Em junho deste ano, o ministro foi o relator do REsp 2.018.788, em que se discutiu a responsabilidade civil da empresa gerenciadora de aplicativo de transporte em caso de assalto cometido pelo passageiro contra o motorista. Acompanhando o relator, o colegiado não reconheceu nexo de causalidade capaz de impor à empresa o dever de indenizar.
A paulistana Regina Helena Costa é mestre e doutora em direito do Estado pela Pontifícia Universidade Católica de São Paulo, onde também atua como livre-docente. Autora celebrada no campo do direito tributário, a ministra, em 2021, lançou a 13ª edição de seu Curso de Direito Tributário e publicou o livro Código Tributário Nacional Comentado em Sua Moldura Constitucional.
Foi também na forma de livro que a comunidade jurídica prestou sua homenagem a Regina Helena Costa pelos dez anos de atuação no STJ, com o lançamento, no último dia 23, de uma coletânea de 41 artigos sobre temas atuais do direito tributário e de outras áreas do direito público, assinados por 63 autores.
Além das decisões comentadas no livro, a ministra, neste último ano, relatou julgamentos de grande relevância, a exemplo do Tema 1.136 dos recursos repetitivos. Na ocasião, a Primeira Seção decidiu que é legal a fixação, em ato normativo infralegal, de prazo máximo para o trabalhador formal requerer o seguro-desemprego.
Em seu voto, a relatora ponderou que "a fixação, por ato normativo infralegal, de prazo máximo para o trabalhador formal requerer o seguro-desemprego não extrapola os limites da outorga legislativa, sendo consentânea com a razoabilidade e a proporcionalidade, considerando a necessidade de se garantir a efetividade do benefício e prevenir – ou dificultar – fraudes contra o programa, bem como assegurar a gestão eficiente dos recursos públicos".
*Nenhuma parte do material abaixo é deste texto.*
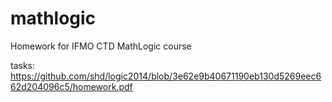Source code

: # mathlogic
Homework for IFMO CTD MathLogic course

tasks: https://github.com/shd/logic2014/blob/3e62e9b40671190eb130d5269eec662d204096c5/homework.pdf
Em abril, a ministra foi autora do voto vencedor no REsp 2.010.366, no qual a Primeira Turma definiu que a substituição tributária do Imposto sobre Circulação de Mercadorias e Serviços (ICMS-ST) constitui parte integrante do custo de aquisição da mercadoria e, por consequência, deve ser deduzido da base de cálculo da contribuição ao Programa de Integração Social (PIS) e da Contribuição para o Financiamento da Seguridade Social (Cofins), no regime não cumulativo.
Regina Helena Costa também relatou o REsp 1.896.515, em que a Primeira Turma estabeleceu que o crédito inscrito em precatório oriundo de ação previdenciária pode ser objeto de cessão a terceiros.
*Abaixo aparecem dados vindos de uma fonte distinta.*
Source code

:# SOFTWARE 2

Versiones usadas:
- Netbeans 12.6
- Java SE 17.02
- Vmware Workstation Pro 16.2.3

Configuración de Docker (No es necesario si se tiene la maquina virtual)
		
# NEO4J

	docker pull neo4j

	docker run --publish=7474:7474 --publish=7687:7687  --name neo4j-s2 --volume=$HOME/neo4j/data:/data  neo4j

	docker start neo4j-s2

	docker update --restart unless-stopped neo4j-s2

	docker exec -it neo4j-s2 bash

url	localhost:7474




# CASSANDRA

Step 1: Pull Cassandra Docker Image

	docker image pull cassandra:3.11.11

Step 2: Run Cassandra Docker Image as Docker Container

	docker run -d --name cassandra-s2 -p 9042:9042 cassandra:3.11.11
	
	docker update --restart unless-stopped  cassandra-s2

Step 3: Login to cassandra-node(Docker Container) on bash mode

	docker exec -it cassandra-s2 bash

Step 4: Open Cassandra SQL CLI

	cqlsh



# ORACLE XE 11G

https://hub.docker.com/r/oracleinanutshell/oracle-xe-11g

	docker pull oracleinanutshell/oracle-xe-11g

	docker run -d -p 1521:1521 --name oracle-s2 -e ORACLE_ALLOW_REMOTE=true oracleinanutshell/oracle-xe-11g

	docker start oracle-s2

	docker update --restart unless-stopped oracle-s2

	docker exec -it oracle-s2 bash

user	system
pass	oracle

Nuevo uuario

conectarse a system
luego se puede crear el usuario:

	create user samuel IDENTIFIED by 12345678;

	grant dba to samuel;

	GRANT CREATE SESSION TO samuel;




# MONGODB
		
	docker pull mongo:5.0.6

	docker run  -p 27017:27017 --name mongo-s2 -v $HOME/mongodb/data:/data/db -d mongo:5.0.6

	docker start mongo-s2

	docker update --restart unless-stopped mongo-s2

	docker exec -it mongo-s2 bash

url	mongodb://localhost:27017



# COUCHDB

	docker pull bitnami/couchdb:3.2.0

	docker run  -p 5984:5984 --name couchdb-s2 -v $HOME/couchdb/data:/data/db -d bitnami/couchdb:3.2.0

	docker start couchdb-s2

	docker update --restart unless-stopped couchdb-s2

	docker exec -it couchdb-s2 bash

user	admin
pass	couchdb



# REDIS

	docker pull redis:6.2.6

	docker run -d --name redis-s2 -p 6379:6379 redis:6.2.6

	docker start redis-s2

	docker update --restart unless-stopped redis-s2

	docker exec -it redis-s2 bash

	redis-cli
"Conquanto o princípio da intangibilidade das prestações da Previdência Social, estampado no artigo 114 da Lei 8.213/1991, vede a cessão dos benefícios per se, obstando, por conseguinte, a alienação ou transmissão irrestrita de direitos personalíssimos e indisponíveis, ao titular de crédito inscrito em precatório, inclusive o oriundo de ação previdenciária, faculta-se a transferência creditícia do título representativo a terceiros, porquanto direito patrimonial disponível passível de livre negociação", declarou.
Natural de Juiz de Fora (MG), Rogerio Schietti Cruz é formado em direito pelo Centro de Ensino Unificado de Brasília. Possui mestrado e doutorado em direito processual pela Faculdade de Direito da Universidade de São Paulo, além de especialização na mesma área pela Universidade La Sapienza, de Roma.
Em
2021, seguindo o voto de Rogerio Schietti no HC 598.051, a Sexta Turma decidiu que cabe
ao Estado provar que houve consentimento do morador para o ingresso da polícia
em sua residência sem mandado judicial. Nessas hipóteses, os policiais
devem obter uma declaração assinada, se possível com indicação de testemunhas,
e a operação deve ser registrada em vídeo, para se afastar qualquer dúvida
sobre a legalidade da ação e a voluntariedade do consentimento.
Em maio de 2022, julgando o HC 663.688, o ministro absolveu um homem condenado pelo crime de roubo em razão de ter sido identificado pela vítima três meses após o crime, apenas por meio de um retrato falado. Segundo o ministro, a partir do julgamento do HC 598.886, o STJ deu nova interpretação ao artigo 226 do Código de Processo Penal (CPP) para estabelecer que o dispositivo não traz meras recomendações para o reconhecimento de pessoas, mas sim uma regra cuja inobservância invalida o procedimento.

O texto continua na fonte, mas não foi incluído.